In addition, according to some embodiments of the present disclosure, in the case where various operations/processes according to the present disclosure are implemented by software and/or firmware, a program constituting the software may be installed from a storage medium or a network to a computer system having a dedicated hardware structure, for example, a computer system 900 shown in FIG. 9, wherein the computer system is capable of performing various functions including functions such as those described above when it has the various programs installed thereon. FIG. 9 shows a block diagram of an example structure of a computer system that may be employed according to an embodiment of the present disclosure.

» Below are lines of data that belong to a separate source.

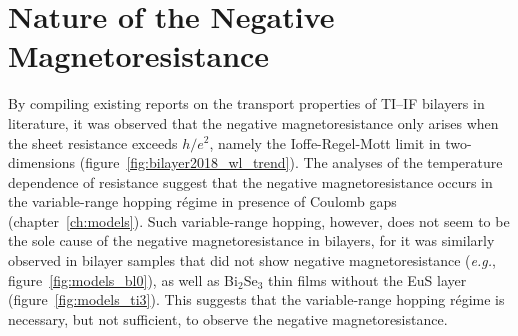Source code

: \section{Nature of the Negative Magnetoresistance}
By compiling existing reports on the transport properties of TI--IF bilayers in literature, it was observed that the negative magnetoresistance only arises when the sheet resistance exceeds $h / e^2$, namely the Ioffe-Regel-Mott limit in two-dimensions (figure~\ref{fig:bilayer2018_wl_trend}). The analyses of the temperature dependence of resistance suggest that the negative magnetoresistance occurs in the variable-range hopping r\'egime in presence of Coulomb gaps (chapter~\ref{ch:models}). Such variable-range hopping, however, does not seem to be the sole cause of the negative magnetoresistance in bilayers, for it was similarly observed in bilayer samples that did not show negative magnetoresistance (\textit{e.g.}, figure~\ref{fig:models_bl0}), as well as Bi$_2$Se$_3$ thin films without the EuS layer (figure~\ref{fig:models_ti3}). This suggests that the variable-range hopping r\'egime is necessary, but not sufficient, to observe the negative magnetoresistance.
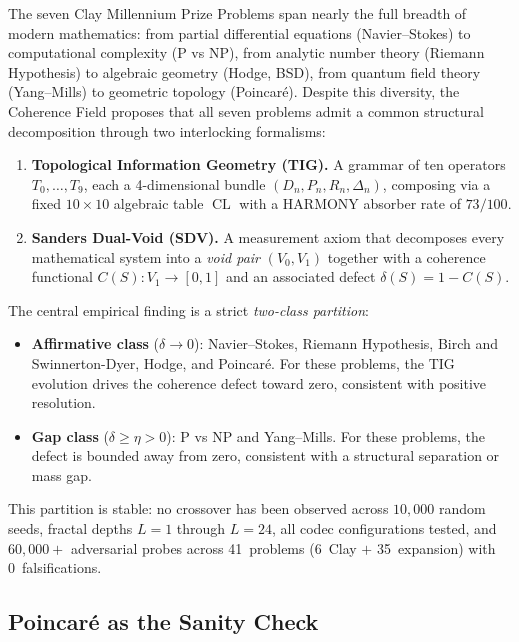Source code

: \documentclass[11pt]{article}
\DeclareMathOperator{\CL}{CL}
\begin{document}
The seven Clay Millennium Prize Problems span nearly the full breadth
of modern mathematics: from partial differential equations (Navier--Stokes)
to computational complexity (P vs NP), from analytic number theory
(Riemann Hypothesis) to algebraic geometry (Hodge, BSD), from quantum
field theory (Yang--Mills) to geometric topology (Poincar\'e).  Despite
this diversity, the Coherence Field proposes that all seven
problems admit a common structural decomposition through two
interlocking formalisms:

\begin{enumerate}
\item \textbf{Topological Information Geometry (TIG).}  A grammar of
ten operators $T_0, \ldots, T_9$, each a 4-dimensional bundle
$(D_n, P_n, R_n, \Delta_n)$, composing via a fixed $10 \times 10$
algebraic table $\CL$ with a HARMONY absorber rate of $73/100$.
\item \textbf{Sanders Dual-Void (SDV).}  A measurement axiom that
decomposes every mathematical system into a \emph{void pair}
$(V_0, V_1)$ together with a coherence functional $C(S) : V_1 \to [0,1]$
and an associated defect $\delta(S) = 1 - C(S)$.
\end{enumerate}

\noindent
The central empirical finding is a strict \emph{two-class partition}:
\begin{itemize}
\item \textbf{Affirmative class} ($\delta \to 0$): Navier--Stokes,
Riemann Hypothesis, Birch and Swinnerton-Dyer, Hodge, and Poincar\'e.
For these problems, the TIG evolution drives the coherence defect
toward zero, consistent with positive resolution.
\item \textbf{Gap class} ($\delta \geq \eta > 0$): P vs NP and
Yang--Mills.  For these problems, the defect is bounded away from zero,
consistent with a structural separation or mass gap.
\end{itemize}

\noindent
This partition is stable: no crossover has been observed across
$10{,}000$ random seeds, fractal depths $L = 1$ through $L = 24$,
all codec configurations tested, and $60{,}000{+}$ adversarial probes
across 41~problems (6~Clay $+$ 35~expansion) with 0~falsifications.

\subsection{Poincar\'e as the Sanity Check}
\end{document}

In FIG. 9, a central processing unit (CPU) 901 performs various processes according to a program stored in a read-only memory (ROM) 902 or a program loaded from a storage part 908 to a random access memory (RAM) 903. In the RAM 903, data needed when the CPU 901 executes various processes and the like is also stored as needed. The central processing unit is merely exemplary, and it may be other types of processors, such as the various processors described above. The ROM 902, RAM 903, and storage part 908 may be various forms of computer-readable storage media, as described below. It should be noted that although the ROM 902, RAM 903, and storage part 908 are respectively shown in FIG. 9, one or more of them may be merged or located in same or different memories or storage modules.

The CPU 901, ROM 902, and RAM 903 are connected with each other via a bus 904. An input/output interface 905 is also connected to the bus 904.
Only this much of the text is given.